De las cien historias que recopilamos en estos días, una de las que más me fascina es la de Beckham, el excrack de Manchester United, Real Madrid y la selección inglesa y actual copropietario del Inter Miami. Primero pienso en la fortuna de poder convencer al mejor jugador de la historia a jerarquizar una liga menor. Cuando se consigue tal cosa, uno está dispuesto a soportar todo tipo de comportamientos: que el jugador superlativo sea conflictivo, caprichoso, impredecible, con una corte de impresentables. Hay que estar dispuesto a que haya que conseguir a las tres de la mañana droga o una pizza que sólo se hace en un lugar a 1500 km. Y lo que le llegó a Beckham es una tribu de rosarinos calmos que rodea a un tipo reconcentrado acompañado por una familia que, por lo menos exteriormente, exuda felicidad. El supercrack sin conflictos.

Cuenta Beckham que cada mañana se levanta a las 7 para ir al entrenamiento y comprobar que su sueño es realidad, que el que está peloteando y charlando con sus compañeros es, efectivamente, Messi, el mejor jugador de la historia. Hay otra imagen notable y es la de Messi en cancha y desde uno de esos minipalcos pegados al campo, varios espectadores con sus teléfonos, tratando de registrar al astro desde cerca. Uno solo no está con el teléfono y mira reconcentrado, pensativo y sonriente, como tratando de experimentar esa cercanía lo más intensamente posible. Es Beckham.

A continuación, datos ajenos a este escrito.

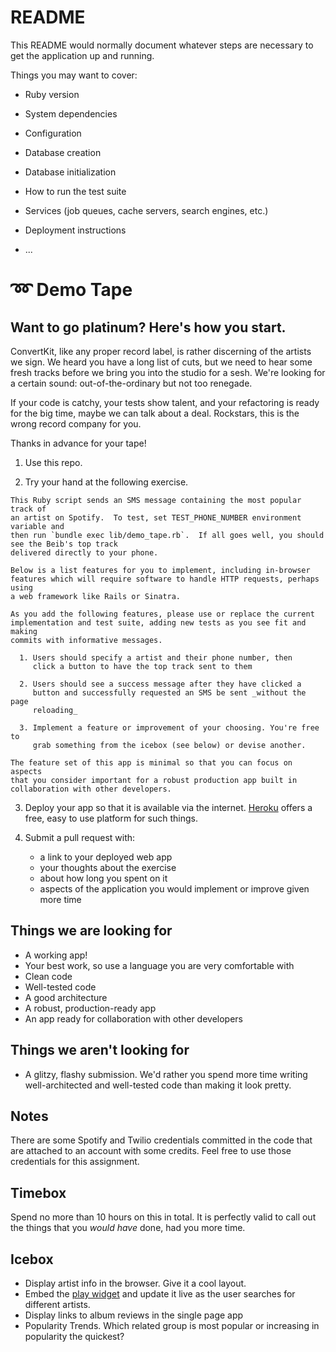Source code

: # README

This README would normally document whatever steps are necessary to get the
application up and running.

Things you may want to cover:

* Ruby version

* System dependencies

* Configuration

* Database creation

* Database initialization

* How to run the test suite

* Services (job queues, cache servers, search engines, etc.)

* Deployment instructions

* ...

# ➿ Demo Tape

## Want to go platinum? Here's how you start.

ConvertKit, like any proper record label, is rather discerning of the artists
we sign. We heard you have a long list of cuts, but we need to hear some fresh
tracks before we bring you into the studio for a sesh. We're looking for a
certain sound: out-of-the-ordinary but not too renegade.

If your code is catchy, your tests show talent, and your refactoring is ready
for the big time, maybe we can talk about a deal. Rockstars, this is the wrong
record company for you.

Thanks in advance for your tape!

  1. Use this repo.

  2. Try your hand at the following exercise.

    This Ruby script sends an SMS message containing the most popular track of
    an artist on Spotify.  To test, set TEST_PHONE_NUMBER environment variable and
    then run `bundle exec lib/demo_tape.rb`.  If all goes well, you should see the Beib's top track
    delivered directly to your phone.

    Below is a list features for you to implement, including in-browser
    features which will require software to handle HTTP requests, perhaps using
    a web framework like Rails or Sinatra.

    As you add the following features, please use or replace the current
    implementation and test suite, adding new tests as you see fit and making
    commits with informative messages.

      1. Users should specify a artist and their phone number, then
         click a button to have the top track sent to them

      2. Users should see a success message after they have clicked a
         button and successfully requested an SMS be sent _without the page
         reloading_

      3. Implement a feature or improvement of your choosing. You're free to
         grab something from the icebox (see below) or devise another.

    The feature set of this app is minimal so that you can focus on aspects
    that you consider important for a robust production app built in
    collaboration with other developers.


  3. Deploy your app so that it is available via the internet.
     [Heroku](https://www.heroku.com) offers a free, easy to use platform for
     such things.

  4. Submit a pull request with:

      - a link to your deployed web app
      - your thoughts about the exercise
      - about how long you spent on it
      - aspects of the application you would implement or improve given more
        time

## Things we are looking for

- A working app!
- Your best work, so use a language you are very comfortable with
- Clean code
- Well-tested code
- A good architecture
- A robust, production-ready app
- An app ready for collaboration with other developers

## Things we aren't looking for

* A glitzy, flashy submission.  We'd rather you spend more time writing well-architected and well-tested code than making it look pretty.

## Notes

There are some Spotify and Twilio credentials committed in the code that are
attached to an account with some credits.  Feel free to use those credentials
for this assignment.

## Timebox

Spend no more than 10 hours on this in total.  It is perfectly valid to call out the things that you *would have* done, had you more time.

## Icebox

- Display artist info in the browser. Give it a cool layout.
- Embed the [play
  widget](https://developer.spotify.com/technologies/widgets/spotify-play-button/)
  and update it live as the user searches for different artists.
- Display links to album reviews in the single page app
- Popularity Trends. Which related group is most popular or increasing in popularity the quickest?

Esa imagen, como la de Leo haciendo de Thor a los hijos que están a unos metros, fascina porque está dentro de los parámetros normales de la experiencia humana. Conjugan la magia de un superdotado con la felicidad de una persona normal. Ese es el secreto de la experiencia Miami de los Messi Rocuzzo. Es algo que Jody Rosen y Tabarovsky podrían entender si se sacudieran las redes de su ideología. A la adhesión prácticamente unánime a esa dicha simple y mítica a la vez me adhiero sin ningún reparo.